══ Dataset excerpts ══

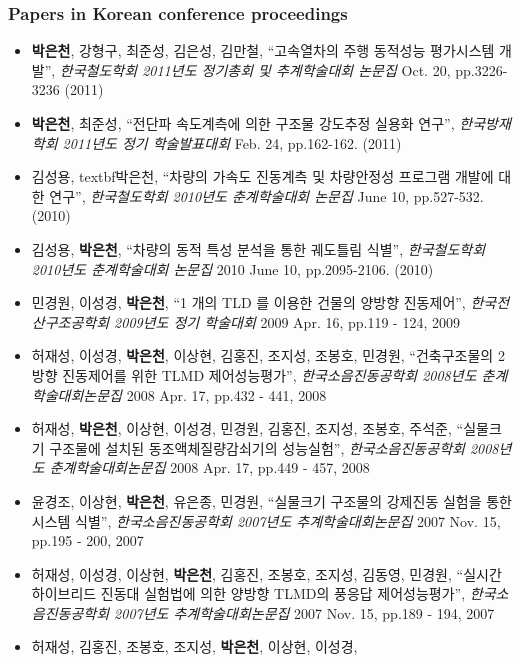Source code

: \subsubsection*{Papers in Korean conference proceedings}
\begin{itemize}

\item[]
  \textbf{박은천}, 강형구, 최준성, 김은성, 김만철, ``고속열차의 주행
  동적성능 평가시스템 개발'', \emph{한국철도학회 2011년도 정기총회 및
  추계학술대회 논문집} Oct. 20, pp.3226-3236 (2011)
\item[]
  \textbf{박은천}, 최준성, ``전단파 속도계측에 의한 구조물 강도추정
  실용화 연구'', \emph{한국방재학회 2011년도 정기 학술발표대회} Feb. 24,
  pp.162-162. (2011)
\item[]
  김성용, textbf{박은천}, ``차량의 가속도 진동계측 및 차량안정성
  프로그램 개발에 대한 연구'', \emph{한국철도학회 2010년도 춘계학술대회
  논문집} June 10, pp.527-532. (2010)
\item[]
  김성용, \textbf{박은천}, ``차량의 동적 특성 분석을 통한 궤도틀림
  식별'', \emph{한국철도학회 2010년도 춘계학술대회 논문집} 2010 June 10,
  pp.2095-2106. (2010)
\item[]
  민경원, 이성경, \textbf{박은천}, ``1 개의 TLD 를 이용한 건물의 양방향
  진동제어'', \emph{한국전산구조공학회 2009년도 정기 학술대회} 2009 Apr.
  16, pp.119 - 124, 2009
\item[]
  허재성, 이성경, \textbf{박은천}, 이상현, 김홍진, 조지성, 조봉호,
  민경원, ``건축구조물의 2방향 진동제어를 위한 TLMD 제어성능평가'',
  \emph{한국소음진동공학회 2008년도 춘계학술대회논문집} 2008 Apr. 17,
  pp.432 - 441, 2008
\item[]
  허재성, \textbf{박은천}, 이상현, 이성경, 민경원, 김홍진, 조지성,
  조봉호, 주석준, ``실물크기 구조물에 설치된 동조액체질량감쇠기의
  성능실험'', \emph{한국소음진동공학회 2008년도 춘계학술대회논문집} 2008
  Apr. 17, pp.449 - 457, 2008
\item[]
  윤경조, 이상현, \textbf{박은천}, 유은종, 민경원, ``실물크기 구조물의
  강제진동 실험을 통한 시스템 식별'', \emph{한국소음진동공학회 2007년도
  추계학술대회논문집} 2007 Nov. 15, pp.195 - 200, 2007
\item[]
  허재성, 이성경, 이상현, \textbf{박은천}, 김홍진, 조봉호, 조지성,
  김동영, 민경원, ``실시간 하이브리드 진동대 실험법에 의한 양방향 TLMD의
  풍응답 제어성능평가'', \emph{한국소음진동공학회 2007년도
  추계학술대회논문집} 2007 Nov. 15, pp.189 - 194, 2007
\item[]
  허재성, 김홍진, 조봉호, 조지성, \textbf{박은천}, 이상현, 이성경,

\end{itemize}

═══

### [Description of the task]
Scan the listing above and identify each line holding the string "June"; copy every such line.

### [Answer box]
  논문집} June 10, pp.527-532. (2010)
  식별'', \emph{한국철도학회 2010년도 춘계학술대회 논문집} 2010 June 10,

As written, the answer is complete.